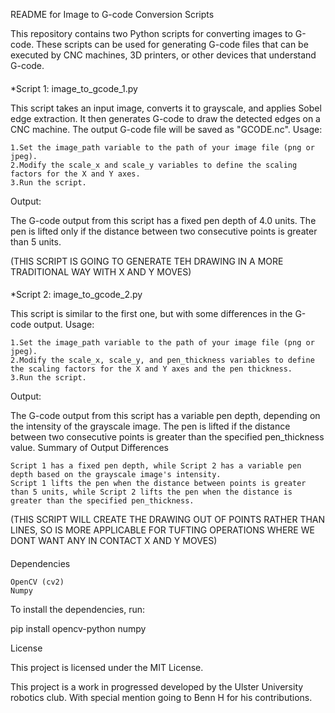 README for Image to G-code Conversion Scripts

This repository contains two Python scripts for converting images to G-code. These scripts can be used for generating G-code files that can be executed by CNC machines, 3D printers, or other devices that understand G-code.

####

*Script 1: image_to_gcode_1.py

This script takes an input image, converts it to grayscale, and applies Sobel edge extraction. It then generates G-code to draw the detected edges on a CNC machine. The output G-code file will be saved as "GCODE.nc".
Usage:

    1.Set the image_path variable to the path of your image file (png or jpeg).
    2.Modify the scale_x and scale_y variables to define the scaling factors for the X and Y axes.
    3.Run the script.

Output:

The G-code output from this script has a fixed pen depth of 4.0 units. The pen is lifted only if the distance between two consecutive points is greater than 5 units.

(THIS SCRIPT IS GOING TO GENERATE TEH DRAWING IN A MORE TRADITIONAL WAY WITH X AND Y MOVES)

####

*Script 2: image_to_gcode_2.py

This script is similar to the first one, but with some differences in the G-code output.
Usage:

    1.Set the image_path variable to the path of your image file (png or jpeg).
    2.Modify the scale_x, scale_y, and pen_thickness variables to define the scaling factors for the X and Y axes and the pen thickness.
    3.Run the script.

Output:

The G-code output from this script has a variable pen depth, depending on the intensity of the grayscale image. The pen is lifted if the distance between two consecutive points is greater than the specified pen_thickness value.
Summary of Output Differences

    Script 1 has a fixed pen depth, while Script 2 has a variable pen depth based on the grayscale image's intensity.
    Script 1 lifts the pen when the distance between points is greater than 5 units, while Script 2 lifts the pen when the distance is greater than the specified pen_thickness.

(THIS SCRIPT WILL CREATE THE DRAWING OUT OF POINTS RATHER THAN LINES, SO IS MORE APPLICABLE FOR TUFTING OPERATIONS WHERE WE DONT WANT ANY IN CONTACT X AND Y MOVES)

####
Dependencies

    OpenCV (cv2)
    Numpy

To install the dependencies, run:

pip install opencv-python numpy

License

This project is licensed under the MIT License.

This project is a work in progressed developed by the Ulster University robotics club. With special mention going to Benn H for his contributions.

#####

Exercise directions: Filter the entries down to the lines holding the string "fixed". Copy each of those lines.

Answer area:
The G-code output from this script has a fixed pen depth of 4.0 units. The pen is lifted only if the distance between two consecutive points is greater than 5 units.
    Script 1 has a fixed pen depth, while Script 2 has a variable pen depth based on the grayscale image's intensity.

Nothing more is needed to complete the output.